Westerwelles Südamerika-Reise
Aus Buenos Aires berichtet Jens Glüsing
Guido Westerwelle spielt Alltag: In Argentinien streichelt der Außenminister das Ego des geschundenen Landes, als nächstes muss er in Brasilien charmieren. Die Aufregung über seinen Lebenspartner Mronz, die Vermischung von Privatem und Politik? "Haltlos", sagt er und tut jede Kritik ab.
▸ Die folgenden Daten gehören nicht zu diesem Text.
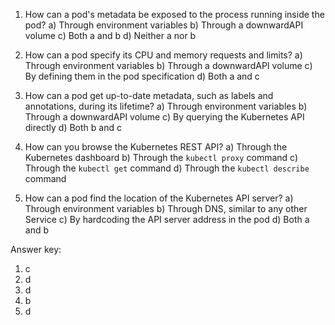 1. How can a pod's metadata be exposed to the process running inside the pod?
   a) Through environment variables
   b) Through a downwardAPI volume
   c) Both a and b
   d) Neither a nor b

2. How can a pod specify its CPU and memory requests and limits?
   a) Through environment variables
   b) Through a downwardAPI volume
   c) By defining them in the pod specification
   d) Both a and c

3. How can a pod get up-to-date metadata, such as labels and annotations, during its lifetime?
   a) Through environment variables
   b) Through a downwardAPI volume
   c) By querying the Kubernetes API directly
   d) Both b and c

4. How can you browse the Kubernetes REST API?
   a) Through the Kubernetes dashboard
   b) Through the `kubectl proxy` command
   c) Through the `kubectl get` command
   d) Through the `kubectl describe` command

5. How can a pod find the location of the Kubernetes API server?
   a) Through environment variables
   b) Through DNS, similar to any other Service
   c) By hardcoding the API server address in the pod
   d) Both a and b

Answer key:
1. c
2. d
3. d
4. b
5. d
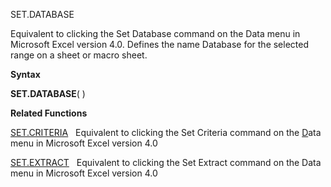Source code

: SET.DATABASE

Equivalent to clicking the Set Database command on the Data menu in
Microsoft Excel version 4.0. Defines the name Database for the selected
range on a sheet or macro sheet.

**Syntax**

**SET.DATABASE**( )

**Related Functions**

[SET.CRITERIA](SET.CRITERIA.md)   Equivalent to clicking the Set Criteria command on the
[D](D.md)ata menu in Microsoft Excel version 4.0

[SET.EXTRACT](SET.EXTRACT.md)   Equivalent to clicking the Set Extract command on the Data
menu in Microsoft Excel version 4.0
Auch Westerwelles Lebensgefährte Michael Mronz ist bei der Reise an Bord des Regierungsflugzeugs. Das Paar nimmt es mit der Trennung von privaten und öffentlichen Belangen nicht so genau. Nun will die SPD wissen, ob Mronz Ministerreisen für geschäftliche Zwecke nutzt.
Während Guido Westerwelle die deutsch-argentinischen Beziehungen pflegte, ging Herr Mronz ins Museum. Er besuchte eine Ausstellung hispano-amerikanischer Kunst, ließ sich die Restauration des Opernhauses "Teatro Colón" erklären und aß im Restaurant "Museo Evita" zu Mittag. So steht es jedenfalls im Programmheft "für den Besuch des Bundesministers des Auswärtigen Amtes und Herrn Michael Mronz" in Argentinien.
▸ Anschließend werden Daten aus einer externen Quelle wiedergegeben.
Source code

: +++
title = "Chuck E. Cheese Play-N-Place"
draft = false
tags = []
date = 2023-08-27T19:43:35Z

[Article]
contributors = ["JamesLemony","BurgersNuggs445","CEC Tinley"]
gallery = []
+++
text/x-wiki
In Brasília, wo die deutsche Delegation am Dienstagabend eintrifft, wird der Lebensgefährte des deutschen Außenministers eine Stadtrundfahrt machen und in einem Steakhaus speisen, in Rio wird ihm am Freitag der Leiter des Goethe-Instituts das Maracana-Stadion zeigen.
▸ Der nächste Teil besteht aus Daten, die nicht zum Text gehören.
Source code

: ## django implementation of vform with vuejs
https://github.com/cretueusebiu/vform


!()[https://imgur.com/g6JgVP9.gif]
Mit wem sich Herr Mronz sonst noch so trifft, ist nicht bekannt. Den SPIEGEL-Bericht, wonach Herr Westerwelle und sein Lebensgefährte es mit der Trennung von privaten und öffentlichen Belangen nicht so genau nehmen, bezeichnete Westerwelle jedenfalls als "haltlosen Vorwurf".
Auch bei der Auswahl seiner Delegationsmitglieder sei er verfahren wie seine Vorgänger. Die Förderung der deutschen Außenwirtschaft sei ein zentraler Bestandteil der deutschen Außenpolitik und dürfe "nicht mit spitzen Fingern" betrieben werden, dozierte Westerwelle mit erhobenem Finger vor der deutsch-argentinischen Handelskammer. Die Kritik zielt ins Leere: Auch die Bundeskanzlerin hatte eine hochkarätige Wirtschaftsdelegation dabei, als sie vor zwei Jahren das erste - und einzige - Mal in Südamerika war. Und Westerwelles Vorgänger hatten ebenfalls keine spitzen Finger, wenn es darum ging, deutsche Wirtschaftsinteressen im Ausland zu vertreten.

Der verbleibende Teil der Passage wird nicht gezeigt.